# Contest: Plants in Action!



## bigstick120 (Mar 8, 2005)

*Plants in Action Photo Contest*​
APC is proud to announce the launch of the _Plants in Action _Photo Contest! This contest is designed to showcase beautiful aquatic plants used in an aquascape. Any member of APC can enter the contest, and the community will vote for the winner.

*PRIZE*


The winner will receive 10 Green neons and 5-7 nerite snails from Invertz Factory, Invertz Factory is even covering shipping to the USA, for our International members we'll have to figure something else out as a prize as they can't ship international.
Participation Prize: Select individuals based on need and quality of photo may have their photo published on the Plantfinder database.
*Rules:*

Max 2 entries per person (all entries become rightful property of APC to use as the admin sees fit)
Any photo that isn't deemed inline with guidelines will be disqualified
Digital Photo Editing Rules
Entries must be received by Sunday December 6, 2009 deadline
*Time Frame

Initial Judging Period: Monday December 7 - Sunday December 13, 2009 : Public Judging is Monday December 14 through Sunday December 20, 2009.
**Criteria:*

Showcase and focus on the plants used in an aquascape
*How to Enter:*

Please upload all photo entries the Tank of The Year Contest 2010 forum before the *Contest Deadline Sunday December 6, 2009*.
Use this link and title your entry Plants in Action Contest-(plant name)
http://www.aquaticplantcentral.com/forumapc/2010-tank-year-contest-entries/
After the deadline the moderators will upload the entries in the Photo Gallery for public viewing
Public Voting Begins Monday December 14 and ends Sunday December 20, 2009 using APC's Photo Album: Contest Category Photo rating system
Voters will rank the photos based on a scale of 1-10 using the image rating tool.

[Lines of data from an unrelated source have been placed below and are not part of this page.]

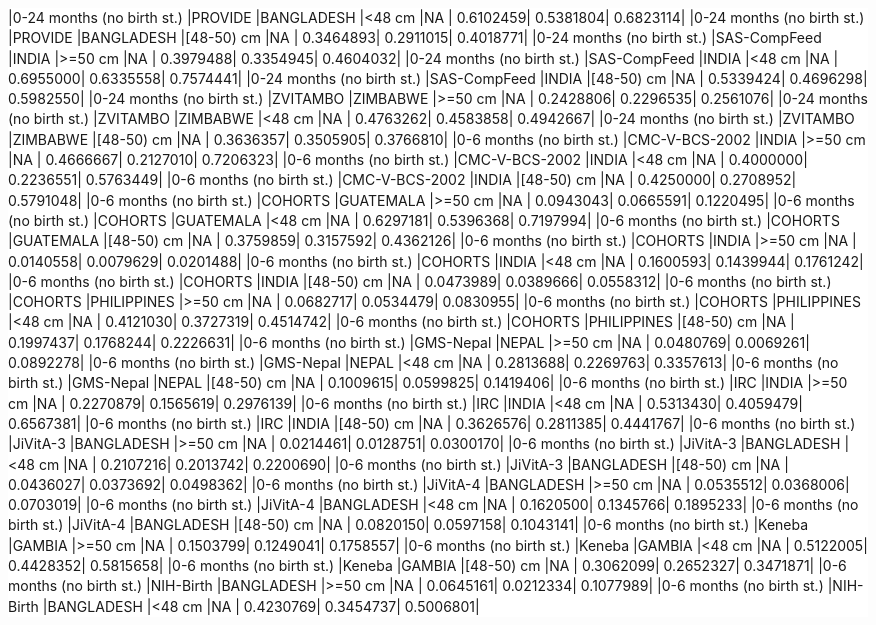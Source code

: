 |0-24 months (no birth st.) |PROVIDE        |BANGLADESH   |<48 cm             |NA             | 0.6102459| 0.5381804| 0.6823114|
|0-24 months (no birth st.) |PROVIDE        |BANGLADESH   |[48-50) cm         |NA             | 0.3464893| 0.2911015| 0.4018771|
|0-24 months (no birth st.) |SAS-CompFeed   |INDIA        |>=50 cm            |NA             | 0.3979488| 0.3354945| 0.4604032|
|0-24 months (no birth st.) |SAS-CompFeed   |INDIA        |<48 cm             |NA             | 0.6955000| 0.6335558| 0.7574441|
|0-24 months (no birth st.) |SAS-CompFeed   |INDIA        |[48-50) cm         |NA             | 0.5339424| 0.4696298| 0.5982550|
|0-24 months (no birth st.) |ZVITAMBO       |ZIMBABWE     |>=50 cm            |NA             | 0.2428806| 0.2296535| 0.2561076|
|0-24 months (no birth st.) |ZVITAMBO       |ZIMBABWE     |<48 cm             |NA             | 0.4763262| 0.4583858| 0.4942667|
|0-24 months (no birth st.) |ZVITAMBO       |ZIMBABWE     |[48-50) cm         |NA             | 0.3636357| 0.3505905| 0.3766810|
|0-6 months (no birth st.)  |CMC-V-BCS-2002 |INDIA        |>=50 cm            |NA             | 0.4666667| 0.2127010| 0.7206323|
|0-6 months (no birth st.)  |CMC-V-BCS-2002 |INDIA        |<48 cm             |NA             | 0.4000000| 0.2236551| 0.5763449|
|0-6 months (no birth st.)  |CMC-V-BCS-2002 |INDIA        |[48-50) cm         |NA             | 0.4250000| 0.2708952| 0.5791048|
|0-6 months (no birth st.)  |COHORTS        |GUATEMALA    |>=50 cm            |NA             | 0.0943043| 0.0665591| 0.1220495|
|0-6 months (no birth st.)  |COHORTS        |GUATEMALA    |<48 cm             |NA             | 0.6297181| 0.5396368| 0.7197994|
|0-6 months (no birth st.)  |COHORTS        |GUATEMALA    |[48-50) cm         |NA             | 0.3759859| 0.3157592| 0.4362126|
|0-6 months (no birth st.)  |COHORTS        |INDIA        |>=50 cm            |NA             | 0.0140558| 0.0079629| 0.0201488|
|0-6 months (no birth st.)  |COHORTS        |INDIA        |<48 cm             |NA             | 0.1600593| 0.1439944| 0.1761242|
|0-6 months (no birth st.)  |COHORTS        |INDIA        |[48-50) cm         |NA             | 0.0473989| 0.0389666| 0.0558312|
|0-6 months (no birth st.)  |COHORTS        |PHILIPPINES  |>=50 cm            |NA             | 0.0682717| 0.0534479| 0.0830955|
|0-6 months (no birth st.)  |COHORTS        |PHILIPPINES  |<48 cm             |NA             | 0.4121030| 0.3727319| 0.4514742|
|0-6 months (no birth st.)  |COHORTS        |PHILIPPINES  |[48-50) cm         |NA             | 0.1997437| 0.1768244| 0.2226631|
|0-6 months (no birth st.)  |GMS-Nepal      |NEPAL        |>=50 cm            |NA             | 0.0480769| 0.0069261| 0.0892278|
|0-6 months (no birth st.)  |GMS-Nepal      |NEPAL        |<48 cm             |NA             | 0.2813688| 0.2269763| 0.3357613|
|0-6 months (no birth st.)  |GMS-Nepal      |NEPAL        |[48-50) cm         |NA             | 0.1009615| 0.0599825| 0.1419406|
|0-6 months (no birth st.)  |IRC            |INDIA        |>=50 cm            |NA             | 0.2270879| 0.1565619| 0.2976139|
|0-6 months (no birth st.)  |IRC            |INDIA        |<48 cm             |NA             | 0.5313430| 0.4059479| 0.6567381|
|0-6 months (no birth st.)  |IRC            |INDIA        |[48-50) cm         |NA             | 0.3626576| 0.2811385| 0.4441767|
|0-6 months (no birth st.)  |JiVitA-3       |BANGLADESH   |>=50 cm            |NA             | 0.0214461| 0.0128751| 0.0300170|
|0-6 months (no birth st.)  |JiVitA-3       |BANGLADESH   |<48 cm             |NA             | 0.2107216| 0.2013742| 0.2200690|
|0-6 months (no birth st.)  |JiVitA-3       |BANGLADESH   |[48-50) cm         |NA             | 0.0436027| 0.0373692| 0.0498362|
|0-6 months (no birth st.)  |JiVitA-4       |BANGLADESH   |>=50 cm            |NA             | 0.0535512| 0.0368006| 0.0703019|
|0-6 months (no birth st.)  |JiVitA-4       |BANGLADESH   |<48 cm             |NA             | 0.1620500| 0.1345766| 0.1895233|
|0-6 months (no birth st.)  |JiVitA-4       |BANGLADESH   |[48-50) cm         |NA             | 0.0820150| 0.0597158| 0.1043141|
|0-6 months (no birth st.)  |Keneba         |GAMBIA       |>=50 cm            |NA             | 0.1503799| 0.1249041| 0.1758557|
|0-6 months (no birth st.)  |Keneba         |GAMBIA       |<48 cm             |NA             | 0.5122005| 0.4428352| 0.5815658|
|0-6 months (no birth st.)  |Keneba         |GAMBIA       |[48-50) cm         |NA             | 0.3062099| 0.2652327| 0.3471871|
|0-6 months (no birth st.)  |NIH-Birth      |BANGLADESH   |>=50 cm            |NA             | 0.0645161| 0.0212334| 0.1077989|
|0-6 months (no birth st.)  |NIH-Birth      |BANGLADESH   |<48 cm             |NA             | 0.4230769| 0.3454737| 0.5006801|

The picture that ranks the highest wins!

Best of luck!

Jeff


----------



## davemonkey (Mar 29, 2008)

Only 2 weeks left until deadline! I can't wait to see who gets the free order form Invertzfactory!


----------



## bigstick120 (Mar 8, 2005)

We have recieved a few photos, and while they are very nice shots most are macro shots of single stems. The intention of the contest is to showcase the plants used in a scape, not a macro of a single stem plant. So keep the photos coming, but keep the idea of plants used in a scape in mind.


----------



## Tex Gal (Nov 1, 2007)

Bigstick120 - could you post a photo of yours as an example of what you are looking for?


----------



## Tex Guy (Nov 23, 2008)

The "Basic Editing Rules" and the "Advanced Editing Rules" contradict each other. Which is it?


----------



## bigstick120 (Mar 8, 2005)

We are looking for photos more like this, so you can see how the plant grows and how it may look in a scape. Getting even more of the surrounding area would be ideal.









Not this


----------



## bigstick120 (Mar 8, 2005)

Tex Guy said:


> The "Basic Editing Rules" and the "Advanced Editing Rules" contradict each other. Which is it?


The advanced editing is fine, we just want quality photos. Basic editing rules are in place for tank contests. To avoid so cheating that some people may decide to do to their tank. Adding plants, fish, ect.


----------



## bigstick120 (Mar 8, 2005)

Deadline is this Sunday! Get a snappn'


----------



## Zapins (Jul 28, 2004)

I'm not sure I like "Max 2 entries per person (all entries become rightful property of APC to use as the admin sees fit)."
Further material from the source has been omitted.